▸ **INSTRUCTIONS TO FOLLOW**: Copy each line in the data that includes the word "возможность".

▸ **GIVEN RECORDS**:

________

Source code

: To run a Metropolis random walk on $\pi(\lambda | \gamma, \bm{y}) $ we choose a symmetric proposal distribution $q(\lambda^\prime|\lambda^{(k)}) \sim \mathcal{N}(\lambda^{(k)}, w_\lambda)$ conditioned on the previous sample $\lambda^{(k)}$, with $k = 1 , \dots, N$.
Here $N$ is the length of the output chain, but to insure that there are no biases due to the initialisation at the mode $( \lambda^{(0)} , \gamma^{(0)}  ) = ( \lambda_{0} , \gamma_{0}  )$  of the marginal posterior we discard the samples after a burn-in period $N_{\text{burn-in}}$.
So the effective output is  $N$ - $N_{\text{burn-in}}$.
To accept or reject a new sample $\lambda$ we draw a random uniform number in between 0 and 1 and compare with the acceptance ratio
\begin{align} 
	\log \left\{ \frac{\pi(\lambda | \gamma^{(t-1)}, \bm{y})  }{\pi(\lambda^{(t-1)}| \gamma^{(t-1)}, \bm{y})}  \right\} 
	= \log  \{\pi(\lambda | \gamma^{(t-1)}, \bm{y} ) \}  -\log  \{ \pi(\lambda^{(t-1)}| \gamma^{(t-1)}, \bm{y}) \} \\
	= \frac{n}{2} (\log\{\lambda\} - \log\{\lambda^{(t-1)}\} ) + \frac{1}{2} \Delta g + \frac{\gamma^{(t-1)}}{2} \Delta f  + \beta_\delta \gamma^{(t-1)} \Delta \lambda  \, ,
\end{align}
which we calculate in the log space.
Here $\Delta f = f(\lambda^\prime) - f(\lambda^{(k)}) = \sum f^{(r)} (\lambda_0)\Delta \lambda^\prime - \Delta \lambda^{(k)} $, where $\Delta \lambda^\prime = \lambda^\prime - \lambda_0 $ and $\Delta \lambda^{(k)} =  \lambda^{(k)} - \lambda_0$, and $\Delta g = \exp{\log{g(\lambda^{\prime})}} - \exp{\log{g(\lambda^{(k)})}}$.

________

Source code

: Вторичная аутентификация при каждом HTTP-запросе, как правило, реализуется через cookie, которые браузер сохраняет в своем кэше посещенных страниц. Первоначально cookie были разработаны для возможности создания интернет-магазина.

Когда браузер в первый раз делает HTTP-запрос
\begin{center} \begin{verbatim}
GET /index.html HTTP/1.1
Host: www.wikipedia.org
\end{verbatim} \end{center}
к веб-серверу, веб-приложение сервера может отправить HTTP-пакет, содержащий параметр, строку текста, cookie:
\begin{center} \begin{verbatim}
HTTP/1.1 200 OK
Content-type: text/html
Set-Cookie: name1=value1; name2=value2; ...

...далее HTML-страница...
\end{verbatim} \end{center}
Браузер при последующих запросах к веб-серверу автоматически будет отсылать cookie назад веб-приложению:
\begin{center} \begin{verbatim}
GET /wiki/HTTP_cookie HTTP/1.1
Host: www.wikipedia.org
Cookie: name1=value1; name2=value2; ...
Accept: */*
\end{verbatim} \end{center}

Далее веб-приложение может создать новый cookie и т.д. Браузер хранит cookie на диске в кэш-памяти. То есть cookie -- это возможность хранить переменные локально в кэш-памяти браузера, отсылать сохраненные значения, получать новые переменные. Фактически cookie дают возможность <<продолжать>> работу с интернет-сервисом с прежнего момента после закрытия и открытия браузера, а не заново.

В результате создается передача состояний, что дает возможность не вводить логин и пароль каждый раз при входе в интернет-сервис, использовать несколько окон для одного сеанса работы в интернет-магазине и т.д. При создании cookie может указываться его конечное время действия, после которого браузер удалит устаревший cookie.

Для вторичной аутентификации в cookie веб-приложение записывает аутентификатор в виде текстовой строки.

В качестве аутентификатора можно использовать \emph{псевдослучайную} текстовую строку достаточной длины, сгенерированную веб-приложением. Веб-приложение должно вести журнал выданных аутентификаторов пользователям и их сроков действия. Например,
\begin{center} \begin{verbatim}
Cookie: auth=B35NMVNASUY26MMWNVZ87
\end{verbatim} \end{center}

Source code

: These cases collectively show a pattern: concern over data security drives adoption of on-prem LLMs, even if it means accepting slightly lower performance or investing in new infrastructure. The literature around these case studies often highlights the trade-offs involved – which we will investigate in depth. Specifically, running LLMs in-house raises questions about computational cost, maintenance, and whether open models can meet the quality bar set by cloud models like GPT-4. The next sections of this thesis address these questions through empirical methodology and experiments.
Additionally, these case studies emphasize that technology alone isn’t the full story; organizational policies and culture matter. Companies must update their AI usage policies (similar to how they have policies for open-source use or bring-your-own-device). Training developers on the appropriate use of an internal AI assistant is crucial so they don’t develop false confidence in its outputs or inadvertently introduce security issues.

________

▸ **RESPONSE AREA**:
Далее веб-приложение может создать новый cookie и т.д. Браузер хранит cookie на диске в кэш-памяти. То есть cookie -- это возможность хранить переменные локально в кэш-памяти браузера, отсылать сохраненные значения, получать новые переменные. Фактически cookie дают возможность <<продолжать>> работу с интернет-сервисом с прежнего момента после закрытия и открытия браузера, а не заново.
В результате создается передача состояний, что дает возможность не вводить логин и пароль каждый раз при входе в интернет-сервис, использовать несколько окон для одного сеанса работы в интернет-магазине и т.д. При создании cookie может указываться его конечное время действия, после которого браузер удалит устаревший cookie.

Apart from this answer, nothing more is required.